The film was a selection of the 1995 Cannes Film Festival and the 1995 New York Film Festival.

==Reception==
The film was entered into the 1995 Cannes Film Festival. San Francisco Chronicle film critic Edward Guthmann said the film was poorly received when it premiered at Cannes, but called it "gorgeous" and "one of the year's most beautiful films." He said it was a rewarding film that requires a little faith from the viewer due to long, slow, "lingering shots that work as a kind of meditation." He described the revival meeting at night "like an Edward Hopper or Thomas Hart Benton painting come to life." Judd Blaise of Allmovie gave the film 2½ out of 5 stars and said "Some viewers will likely be frustrated by the slow pace and elliptical style, though others may be transfixed by the often stunning photography and poetic approach." The New York Times film critic Stephen Holden said one of the problems with the film was that it "may have succumbed to its own dreamy esthetic" by focusing on the same image too often, and that the end of the film "loses its balance."

Stephen Brophy, a staff reporter for The Tech, said "Terence Davies' latest film looks as ravishing as Distant Voices, Still Lives, or The Long Day Closes... If it weren't for the absurdity of the climax and its lack of relevance to all that has gone before, The Neon Bible could be highly recommended. Too bad." San Francisco Examiner critic Barry Walters said the film was "unrelentingly downbeat" and that "it starts off dark and gets darker". He called it "one long crawl into an emotional abyss without catharsis" and said that Davies had created a nightmare.

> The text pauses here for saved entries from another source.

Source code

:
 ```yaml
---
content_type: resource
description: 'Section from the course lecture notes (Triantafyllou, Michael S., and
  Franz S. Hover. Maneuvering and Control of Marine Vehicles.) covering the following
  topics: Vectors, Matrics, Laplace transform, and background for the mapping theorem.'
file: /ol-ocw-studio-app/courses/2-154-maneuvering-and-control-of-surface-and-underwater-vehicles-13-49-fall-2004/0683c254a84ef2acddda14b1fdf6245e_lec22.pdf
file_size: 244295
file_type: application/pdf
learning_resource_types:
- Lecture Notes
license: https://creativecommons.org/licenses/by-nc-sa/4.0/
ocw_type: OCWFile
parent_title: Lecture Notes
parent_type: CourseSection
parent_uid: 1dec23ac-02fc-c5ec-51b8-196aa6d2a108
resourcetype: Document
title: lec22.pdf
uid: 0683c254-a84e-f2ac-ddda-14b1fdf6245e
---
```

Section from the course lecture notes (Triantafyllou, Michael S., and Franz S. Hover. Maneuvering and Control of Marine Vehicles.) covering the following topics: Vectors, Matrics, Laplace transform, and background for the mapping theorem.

Jonathan Rosenbaum wrote: "Davies doesn’t offer a cinema of plot or a cinema of ideas, but a cinema of raw feelings and incandescent moments that wash over you like waves. You might find some of these waves boring if you assume that each one has to make a separate point to justify its existence."

In an interview with Time Out Film, Davies said: "The Neon Bible doesn't work, and that's entirely my fault. The only thing I can say is that it's a transition work. And I couldn't have done The House of Mirth without it."

Shown on three screens in the United States, the film grossed $78,072 in its theatrical release.

On review aggregator website Rotten Tomatoes, the film holds an approval rating of 55% based on 11 reviews, with an average rating of 5.6/10.